OpenCL OpenGL review interview at toms

BenchPress

Senior member
Nov 8, 2011
392
0
0
Pretty worthless when it depends on whether you have an APU or a discrete GPU. And even with an APU it only speeds up a fraction of the operations.

AVX2 will speed up everything.
 

Olikan

Platinum Member
Sep 23, 2011
2,023
275
126
Pretty worthless when it depends on whether you have an APU or a discrete GPU. And even with an APU it only speeds up a fraction of the operations.

AVX2 will speed up everything.

like opencl can't use avx2
 

pelov

Diamond Member
Dec 6, 2011
3,510
6
0
OpenCL is the new hype.

Being an open standard helps. People used CUDA because it was the only option for years but now OpenCL is gaining faster traction and pulling ahead because it isn't hardware specific. That's huge.

CUDA might still be the better option for HPC because it allows closer-to-metal programming and you can really squeeze out every little bit of performance possible. It also helps that AMD thought they can just ship out retail gaming-grade GPUs as HPC co-processors

I'll bet that Intel begins to support openCL more over the coming years if they want to sleep in the same bed as Apple.
 

BenchPress

Senior member
Nov 8, 2011
392
0
0
like opencl can't use avx2
Of course it can. And every other language and framework can use AVX2. OpenCL is limited to the lowest common denominator, while AVX2 is not.

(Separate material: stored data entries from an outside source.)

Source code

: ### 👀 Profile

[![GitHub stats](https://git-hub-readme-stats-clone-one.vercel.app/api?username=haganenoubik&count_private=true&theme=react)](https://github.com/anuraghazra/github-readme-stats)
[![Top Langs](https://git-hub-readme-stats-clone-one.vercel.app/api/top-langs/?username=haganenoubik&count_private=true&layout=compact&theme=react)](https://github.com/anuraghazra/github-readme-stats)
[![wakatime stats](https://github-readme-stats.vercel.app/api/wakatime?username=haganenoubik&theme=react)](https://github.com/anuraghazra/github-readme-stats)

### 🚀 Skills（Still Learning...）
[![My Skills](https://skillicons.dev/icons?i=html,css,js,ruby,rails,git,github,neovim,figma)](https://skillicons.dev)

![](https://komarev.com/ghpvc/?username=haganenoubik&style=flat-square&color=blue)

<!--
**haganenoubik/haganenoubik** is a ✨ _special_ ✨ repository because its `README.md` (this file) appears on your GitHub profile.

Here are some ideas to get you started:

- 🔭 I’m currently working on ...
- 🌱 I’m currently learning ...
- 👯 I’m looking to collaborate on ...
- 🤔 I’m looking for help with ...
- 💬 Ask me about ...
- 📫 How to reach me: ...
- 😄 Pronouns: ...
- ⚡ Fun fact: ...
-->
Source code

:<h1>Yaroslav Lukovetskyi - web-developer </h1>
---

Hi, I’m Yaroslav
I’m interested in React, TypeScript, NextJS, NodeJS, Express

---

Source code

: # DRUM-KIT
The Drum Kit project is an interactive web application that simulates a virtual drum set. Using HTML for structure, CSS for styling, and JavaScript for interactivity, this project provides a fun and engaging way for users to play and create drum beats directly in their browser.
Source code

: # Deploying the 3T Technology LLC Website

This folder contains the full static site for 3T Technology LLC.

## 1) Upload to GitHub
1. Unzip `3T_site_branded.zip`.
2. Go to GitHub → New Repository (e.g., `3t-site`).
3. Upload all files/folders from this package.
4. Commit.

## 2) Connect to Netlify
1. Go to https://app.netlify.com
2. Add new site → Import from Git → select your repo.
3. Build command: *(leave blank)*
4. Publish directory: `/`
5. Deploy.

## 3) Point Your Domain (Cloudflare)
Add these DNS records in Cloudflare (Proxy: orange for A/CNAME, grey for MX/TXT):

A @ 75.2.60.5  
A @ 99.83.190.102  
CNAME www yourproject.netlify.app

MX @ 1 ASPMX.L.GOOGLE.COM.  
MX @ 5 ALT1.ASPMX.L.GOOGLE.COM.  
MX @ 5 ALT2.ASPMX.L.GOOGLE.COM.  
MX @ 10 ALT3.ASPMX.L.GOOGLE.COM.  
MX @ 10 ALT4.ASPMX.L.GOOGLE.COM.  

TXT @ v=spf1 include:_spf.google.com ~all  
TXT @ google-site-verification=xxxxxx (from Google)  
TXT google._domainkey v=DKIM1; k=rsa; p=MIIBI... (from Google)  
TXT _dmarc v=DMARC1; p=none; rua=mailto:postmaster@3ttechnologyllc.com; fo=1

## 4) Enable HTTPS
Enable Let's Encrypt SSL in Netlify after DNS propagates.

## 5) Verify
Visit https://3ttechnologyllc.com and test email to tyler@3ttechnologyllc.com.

But AVX2 isn't even mentioned in that article. It's clearly just an advertisement for AMD. And their heterogeneous computing will fail miserably against homogeneous high throughput computing using AVX2.
 

bronxzv

Senior member
Jun 13, 2011
460
0
71
Of course it can. And every other language and framework can use AVX2. OpenCL is limited to the lowest common denominator, while AVX2 is not.

But AVX2 isn't even mentioned in that article. It's clearly just an advertisement for AMD. And their heterogeneous computing will fail miserably against homogeneous high throughput computing using AVX2.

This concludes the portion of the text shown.